Building a Culture of Security Awareness: How to Use Performance Metrics to Communicate SOC Effectiveness Throughout Your Org

Building a Culture of Security Awareness: How to Use Performance Metrics to Communicate SOC Effectiveness Throughout Your Org

It’s no secret that as the security landscape becomes increasingly complex, resources are becoming harder and harder to find. Team members with high-tech skills and experience are both difficult to hire and retain, as security threats overwhelm them and dampen morale. CISOs have to prioritize detection, analysis, and coordinated responses, all while managing expectations within the organization and advocating for their priorities.

In order for security operations to be successful, the entire organization needs to prioritize them. Communicating the importance of security operations and their impact is part of everything from ensuring compliance on basic security measures throughout the organization to validating budgets for the security org. Measuring efficiencies in your security operations center (SOC) can mean the difference between success and failure.

However, knowing which SOC performance metrics to report isn’t always straightforward, as you have to suss out the vanity metrics from the ones that truly make an impact—as well as know which metrics can be best understood within your organization. To help you address this, we’ve broken it down into three questions you can use to determine what to report to your organization and how to measure your impact.

1. What problems are you solving for?

It may seem obvious, but the No. 1 question to ask yourself is, “What is my security team doing?” You need the ability to present a clear value proposition to your broader organization and be prepared to state what the ROI of your team truly is (HINT: the return is avoided cost). This means understanding the security team’s place in driving toward the organization’s broader goals, including sales, expansion, and technology budgeting.

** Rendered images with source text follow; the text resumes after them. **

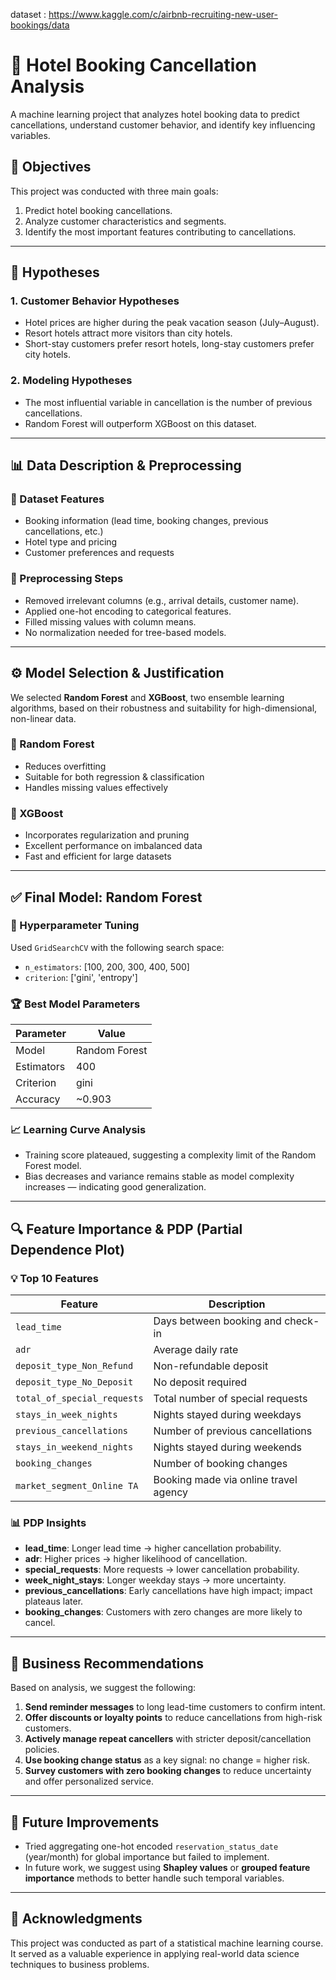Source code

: dataset : https://www.kaggle.com/c/airbnb-recruiting-new-user-bookings/data

# 🏨 Hotel Booking Cancellation Analysis

A machine learning project that analyzes hotel booking data to predict cancellations, understand customer behavior, and identify key influencing variables.

## 📌 Objectives

This project was conducted with three main goals:

1. Predict hotel booking cancellations.
2. Analyze customer characteristics and segments.
3. Identify the most important features contributing to cancellations.

---

## 🧠 Hypotheses

### 1. Customer Behavior Hypotheses

- Hotel prices are higher during the peak vacation season (July–August).
- Resort hotels attract more visitors than city hotels.
- Short-stay customers prefer resort hotels, long-stay customers prefer city hotels.

### 2. Modeling Hypotheses

- The most influential variable in cancellation is the number of previous cancellations.
- Random Forest will outperform XGBoost on this dataset.

---

## 📊 Data Description & Preprocessing

### 🧾 Dataset Features
- Booking information (lead time, booking changes, previous cancellations, etc.)
- Hotel type and pricing
- Customer preferences and requests

### 🧹 Preprocessing Steps

- Removed irrelevant columns (e.g., arrival details, customer name).
- Applied one-hot encoding to categorical features.
- Filled missing values with column means.
- No normalization needed for tree-based models.

---

## ⚙️ Model Selection & Justification

We selected **Random Forest** and **XGBoost**, two ensemble learning algorithms, based on their robustness and suitability for high-dimensional, non-linear data.

### 🔹 Random Forest
- Reduces overfitting
- Suitable for both regression & classification
- Handles missing values effectively

### 🔸 XGBoost
- Incorporates regularization and pruning
- Excellent performance on imbalanced data
- Fast and efficient for large datasets

---

## ✅ Final Model: Random Forest

### 🔧 Hyperparameter Tuning

Used `GridSearchCV` with the following search space:

- `n_estimators`: [100, 200, 300, 400, 500]
- `criterion`: ['gini', 'entropy']

### 🏆 Best Model Parameters

| Parameter | Value        |
|-----------|--------------|
| Model     | Random Forest |
| Estimators | 400         |
| Criterion | gini         |
| Accuracy  | ~0.903       |

### 📈 Learning Curve Analysis

- Training score plateaued, suggesting a complexity limit of the Random Forest model.
- Bias decreases and variance remains stable as model complexity increases — indicating good generalization.

---

## 🔍 Feature Importance & PDP (Partial Dependence Plot)

### 💡 Top 10 Features

| Feature                      | Description                                        |
|-----------------------------|----------------------------------------------------|
| `lead_time`                 | Days between booking and check-in                 |
| `adr`                       | Average daily rate                                |
| `deposit_type_Non_Refund`   | Non-refundable deposit                            |
| `deposit_type_No_Deposit`   | No deposit required                               |
| `total_of_special_requests` | Total number of special requests                  |
| `stays_in_week_nights`      | Nights stayed during weekdays                     |
| `previous_cancellations`    | Number of previous cancellations                  |
| `stays_in_weekend_nights`   | Nights stayed during weekends                     |
| `booking_changes`           | Number of booking changes                         |
| `market_segment_Online TA`  | Booking made via online travel agency             |

### 📊 PDP Insights

- **lead_time**: Longer lead time → higher cancellation probability.
- **adr**: Higher prices → higher likelihood of cancellation.
- **special_requests**: More requests → lower cancellation probability.
- **week_night_stays**: Longer weekday stays → more uncertainty.
- **previous_cancellations**: Early cancellations have high impact; impact plateaus later.
- **booking_changes**: Customers with zero changes are more likely to cancel.

---

## 💼 Business Recommendations

Based on analysis, we suggest the following:

1. **Send reminder messages** to long lead-time customers to confirm intent.
2. **Offer discounts or loyalty points** to reduce cancellations from high-risk customers.
3. **Actively manage repeat cancellers** with stricter deposit/cancellation policies.
4. **Use booking change status** as a key signal: no change = higher risk.
5. **Survey customers with zero booking changes** to reduce uncertainty and offer personalized service.

---

## 🔧 Future Improvements

- Tried aggregating one-hot encoded `reservation_status_date` (year/month) for global importance but failed to implement.
- In future work, we suggest using **Shapley values** or **grouped feature importance** methods to better handle such temporal variables.

---

## 🙏 Acknowledgments

This project was conducted as part of a statistical machine learning course. It served as a valuable experience in applying real-world data science techniques to business problems.

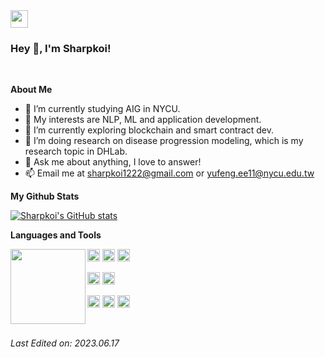 <img src="https://emojis.slackmojis.com/emojis/images/1579216111/7550/pikachu_wave.gif?1579216111" align="center" width="28" /> 
<h3> Hey 👋, I'm Sharpkoi!</h3>

<br />

**About Me**
- 💼 I’m currently studying AIG in NYCU.
- 🥰 My interests are NLP, ML and application development.
- 🌱 I’m currently exploring blockchain and smart contract dev.
- 🎯 I’m doing research on disease progression modeling, which is my research topic in DHLab.
- 💬 Ask me about anything, I love to answer!
- 📫 Email me at [sharpkoi1222@gmail.com](mailto:sharpkoi1222@gmail.com) or [yufeng.ee11@nycu.edu.tw](mailto:yufeng.ee11@nycu.edu.tw)

**My Github Stats**  

[![Sharpkoi's GitHub stats](https://github-readme-stats.vercel.app/api?username=sharpkoi&count_private=true&show_icons=true&rank_icon=github&theme=github)](https://github.com/sharpkoi/github-readme-stats)

**Languages and Tools**  

<img align="left" style="display:inline" src="http://github-profile-summary-cards.vercel.app/api/cards/most-commit-language?username=sharpkoi&theme=github" height="120px"></img>

<code><img src="https://github.com/get-icon/geticon/raw/master/icons/python.svg" height="20px" width="20px"></code>
<code><img src="https://github.com/get-icon/geticon/raw/master/icons/java.svg" height="20px" width="20px"></code>
<code><img src="https://github.com/get-icon/geticon/raw/master/icons/gopher.svg" height="20px" width="20px"></code>

<code><img src="https://github.com/get-icon/geticon/raw/master/icons/pandas-icon.svg" height="20px" width="20px"></code>
<code><img src="https://github.com/get-icon/geticon/raw/master/icons/pytorch.svg" height="20px" width="20px"></code>

<code><img src="https://github.com/get-icon/geticon/raw/master/icons/git-icon.svg" height="20px" width="20px"></code>
<code><img src="https://github.com/get-icon/geticon/raw/master/icons/docker-icon.svg" height="20px" width="20px"></code>
<code><img src="https://github.com/get-icon/geticon/raw/master/icons/postgresql.svg" height="20px" width="20px"></code>

<br />

_Last Edited on: 2023.06.17_
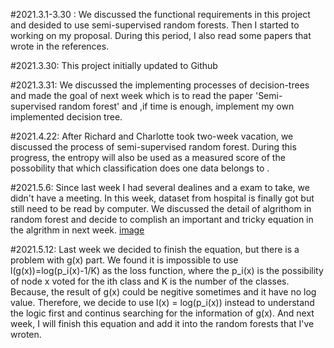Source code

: #2021.3.1-3.30 : We discussed the functional requirements in this project and desided to use semi-supervised random forests. Then I started to working on my proposal. During this period, I also read some papers that wrote in the references.

#2021.3.30: This project initially updated to Github

#2021.3.31: We discussed the implementing processes of decision-trees and made the goal of next week which is to read the paper 'Semi-supervised random forest' and ,if time is enough, implement my own implemented decision tree.

#2021.4.22: After Richard and Charlotte took two-week vacation, we discussed the process of semi-supervised random forest. During this progress, the entropy will also be used as a measured score of the possobility that which classification does one data belongs to . 

#2021.5.6: Since last week I had several dealines and a exam to take, we didn't have a meeting. In this week, dataset from hospital is finally got but still need to be read by computer. We discussed the detail of algrithom in random forest and decide to complish an important and tricky equation in the algrithm in next week. 
[image](https://user-images.githubusercontent.com/73624319/117657314-53d87100-b191-11eb-8241-c0ef35e24869.png)

#2021.5.12: Last week we decided to finish the equation, but there is a problem with g(x) part. We found it is impossible to use 
l(g(x))=log(p_i(x)-1/K) 
as the loss function, where the p_i(x) is the possibility of node x voted for the ith class and K is the number of the classes. Because, the result of g(x) could be negitive sometimes and it have no log value. Therefore, we decide to use l(x) = log(p_i(x)) instead to understand the logic first and continus searching for the information of g(x). And next week, I will finish this equation and add it into the random forests that I've wroten.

The most important function of a security team is to respond quickly and efficiently to threats so the organization can remain secure. However, there are a number of internal problems that teams face that need to be accounted for—most notably the overwhelming number of alerts that analysts receive during a given time. Analysts often get so bogged down in unnecessary alerts, false positives, or benign issues that they start to ignore alerts in general, which can turn into a huge security risk if a truly critical alert is missed.

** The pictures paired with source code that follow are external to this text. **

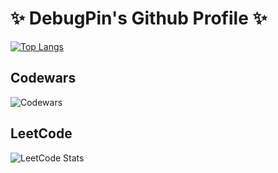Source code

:# ✨ DebugPin's Github Profile ✨

[![Top Langs](https://github-readme-stats.vercel.app/api/top-langs/?username=debugpin\&layout=donut&theme=onedark)](https://github.com/anuraghazra/github-readme-stats)

## Codewars

![Codewars](https://github.r2v.ch/codewars?user=AaronCCLloyd&name=true&top_languages=true&theme=dark)

## LeetCode

![LeetCode Stats](https://leetcard.jacoblin.cool/debugpin?theme=dark&font=Graduate)
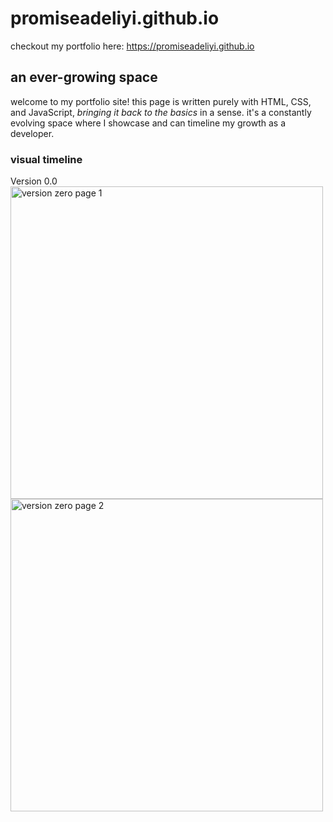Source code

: # promiseadeliyi.github.io

checkout my portfolio here: <https://promiseadeliyi.github.io>

## an ever-growing space

welcome to my portfolio site! this page is written purely with HTML, CSS, and JavaScript, _bringing it back to the basics_ in a sense. it's a constantly evolving space where I showcase and can timeline my growth as a developer.

### visual timeline

Version 0.0  
<img width="500" alt="version zero page 1" src="https://github.com/user-attachments/assets/6a425894-44d9-4287-99e0-eb840a321e25" >
<img width="500" alt="version zero page 2" src="https://github.com/user-attachments/assets/47ecb761-0a2d-4b83-aea1-8e3b34f2cb28" >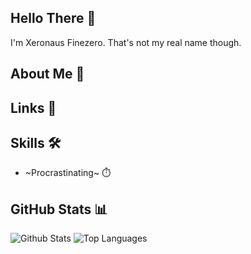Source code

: ## Hello There 👋
I'm Xeronaus Finezero. That's not my real name though.

## About Me 🧻

## Links 🔗

## Skills 🛠️
- ~Procrastinating~ ⏱️

## GitHub Stats 📊

![Github Stats](https://github-readme-stats.vercel.app/api?username=Xeronaus&count_private=true&show_icons=true&include_all_commits=true&hide_border=true&count_private=true&theme=transparent)
![Top Languages](https://github-readme-stats.vercel.app/api/top-langs/?username=Xeronaus&show_icons=true&include_all_commits=true&hide_border=true&count_private=true&theme=transparent&langs_count=10)

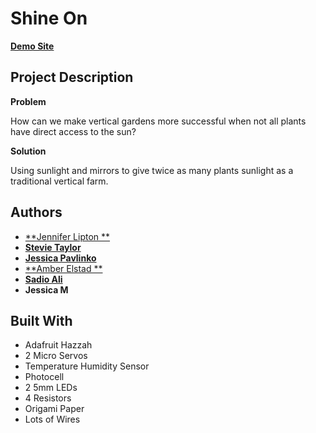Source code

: # Shine On

[<b>Demo Site</b>](http://5adiyah.tech/WWCode-Hackathon/index.html)

## Project Description

**Problem**

How can we make vertical gardens more successful when not all plants have direct access to the sun?

**Solution**

Using sunlight and mirrors to give twice as many plants sunlight as a traditional vertical farm.


## Authors

* [**Jennifer Lipton **](https://github.com/Aliciawyse)
* [**Stevie Taylor**](https://github.com/egmatti)
* [**Jessica Pavlinko**](https://github.com/quantumbebop)
* [**Amber Elstad **](https://github.com/roxie1000)
* [**Sadio Ali**](https://github.com/roxie1000)
* **Jessica M**

## Built With

* Adafruit Hazzah
* 2 Micro Servos
* Temperature Humidity Sensor
* Photocell
* 2 5mm LEDs
* 4 Resistors
* Origami Paper
* Lots of Wires
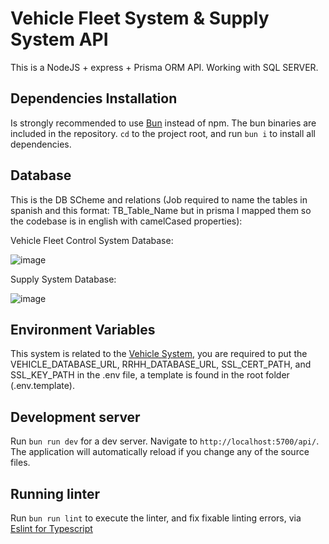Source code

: # Vehicle Fleet System & Supply System API

This is a NodeJS + express + Prisma ORM API. Working with SQL SERVER.

## Dependencies Installation
Is strongly recommended to use [Bun](https://bun.sh/) instead of npm. The bun binaries are included in the repository.
`cd` to the project root, and run `bun i` to install all dependencies.

## Database
This is the DB SCheme and relations (Job required to name the tables in spanish and this format: TB_Table_Name but in prisma I mapped them so the codebase is in english with camelCased properties):

Vehicle Fleet Control System Database:

![image](https://github.com/user-attachments/assets/8d7dbab0-5897-45ec-86b9-04d73569646b)


Supply System Database:

![image](https://github.com/user-attachments/assets/6041b02d-6445-43f5-98aa-6767d46f1911)


## Environment Variables
This system is related to the [Vehicle System](https://github.com/Ajuriaa/vehicle-fleet-system.git), you are required to put the VEHICLE_DATABASE_URL, RRHH_DATABASE_URL, SSL_CERT_PATH, and SSL_KEY_PATH in the .env file, a template is found in the root folder (.env.template).

## Development server

Run `bun run dev` for a dev server. Navigate to `http://localhost:5700/api/`. The application will automatically reload if you change any of the source files.

## Running linter

Run `bun run lint` to execute the linter, and fix fixable linting errors, via [Eslint for Typescript](https://typescript-eslint.io/)
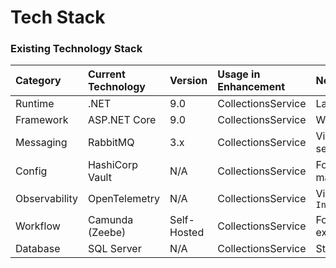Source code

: # Tech Stack

### Existing Technology Stack

| Category  | Current Technology | Version | Usage in Enhancement | Notes                                        |
| :-------- | :----------------- | :------ | :------------------- | :------------------------------------------- |
| Runtime   | .NET               | 9.0     | CollectionsService   | Latest .NET framework                        |
| Framework | ASP.NET Core       | 9.0     | CollectionsService   | Web application framework                    |
| Messaging | RabbitMQ           | 3.x     | CollectionsService   | Via MassTransit, used for inter-service communication |
| Config    | HashiCorp Vault    | N/A     | CollectionsService   | For centralized secret and config management |
| Observability | OpenTelemetry  | N/A     | CollectionsService   | Via `IntelliFin.Shared.Observability`        |
| Workflow  | Camunda (Zeebe)    | Self-Hosted | CollectionsService | For process orchestration and external tasks |
| Database  | SQL Server         | N/A     | CollectionsService   | Standard for IntelliFin services             |
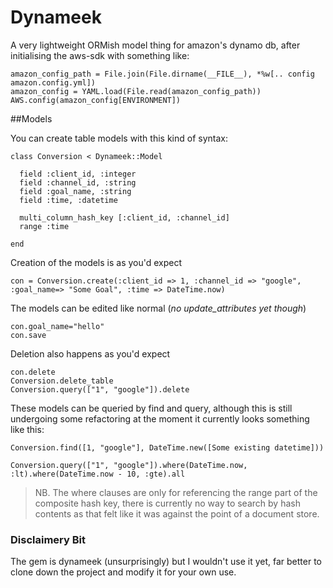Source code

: # Dynameek
A very lightweight ORMish model thing for amazon's dynamo db, after initialising the aws-sdk with something like:
    
    amazon_config_path = File.join(File.dirname(__FILE__), *%w[.. config amazon.config.yml])
    amazon_config = YAML.load(File.read(amazon_config_path))
    AWS.config(amazon_config[ENVIRONMENT])

##Models
   
You can create table models with this kind of syntax:

    class Conversion < Dynameek::Model

      field :client_id, :integer
      field :channel_id, :string
      field :goal_name, :string
      field :time, :datetime

      multi_column_hash_key [:client_id, :channel_id]
      range :time

    end

Creation of the models is as you'd expect
    
    con = Conversion.create(:client_id => 1, :channel_id => "google", :goal_name=> "Some Goal", :time => DateTime.now)

The models can be edited like normal (*no update_attributes yet though*)

    con.goal_name="hello"
    con.save

Deletion also happens as you'd expect

    con.delete
    Conversion.delete_table
    Conversion.query(["1", "google"]).delete
    
These models can be queried by find and query, although this is still undergoing some refactoring at the moment it currently looks something like this:
    
    Conversion.find([1, "google"], DateTime.new([Some existing datetime]))
    
    Conversion.query(["1", "google"]).where(DateTime.now, :lt).where(DateTime.now - 10, :gte).all
  
> NB. The where clauses are only for referencing the range part of the composite hash key, there is currently no way to search by
> hash contents as that felt like it was against the point of a document store. 
  
### Disclaimery Bit

The gem is dynameek (unsurprisingly) but I wouldn't use it yet, far better to clone down the project and modify it for your own use.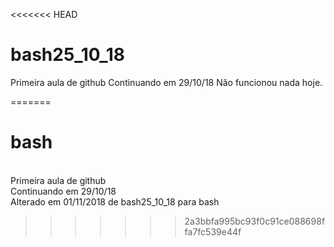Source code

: <<<<<<< HEAD
# bash25_10_18
Primeira aula de github
Continuando em 29/10/18
Não funcionou nada hoje.

=======
# bash
<br>Primeira aula de github
<br>Continuando em 29/10/18
<br>Alterado em 01/11/2018 de bash25_10_18 para bash
>>>>>>> 2a3bbfa995bc93f0c91ce088698ffa7fc539e44f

By identifying common time-wasting alerts and creating a process to suppress them, your team can free up analysts’ time to address truly critical threats. From there, you can assign priority to alerts and provide enough information in a push notification for analysts to determine how to react to an alert when it comes in. Analysts can spend less time wading through false positives or benign alerts and more time investigating critical alerts, which means they can shut down attacks faster and more efficiently.

Related: [Blog] How Our SIEM Tool, InsightIDR, Provides Actionable Security Alerts.

With these SOC performance metrics defined, you can show the value of the work the teamC is doing, as well as improvements in time to warning of attacks, where training is necessary, and where more resources are needed.

2. How much does the organization need to know?

Whittling down the amount of information that you receive can be a daunting task. There are dozens of metrics that aren’t useful, even if they are awe-inspiring or make your department sound good. You may be tempted to use metrics like time to response, which sounds great but doesn’t tell the full story of your team’s success.

This is where knowing your organization comes in handy. Even if you know that time to response or other metrics are important, what matters to your C-suite is probably much more simple. Focus on SOC performance metrics that tell a straightforward story, such as the following:

  • Incidents that caused business interruption
  • Quick incident response actions that helped avoid business interruption
  • Incidents that can be avoided by technology investment/adoption
  • Incidents that can be avoided from process improvement
  • Vulnerabilities that became incidents

3. How often can the organization be informed?

If employees at all levels are regularly informed of the security team’s successes and why they matter to the company, they’ll be much more likely to participate in the greater security conversation. It’s a good idea to set up a regular newsletter to be sent to stakeholders at all levels to report on internal investigations, vulnerability scanning, asset discovery, security tips and tricks, and what your team has been up to. This will create a familiarity with the subject, so that when your team makes a major finding or report, employees will be prepared to take it seriously.

It will also make it easier for you to create an annual report by compiling information from regular newsletters to paint a broader picture of the security posture at your organization.

CISOs and other executives need regular access to these SOC performance metrics in order to make informed decisions for the team and for the organization as a whole. It’s a good idea to create a dashboard that provides you an overview of these metrics, as well as the ability to drill down into them and produce reports at given intervals.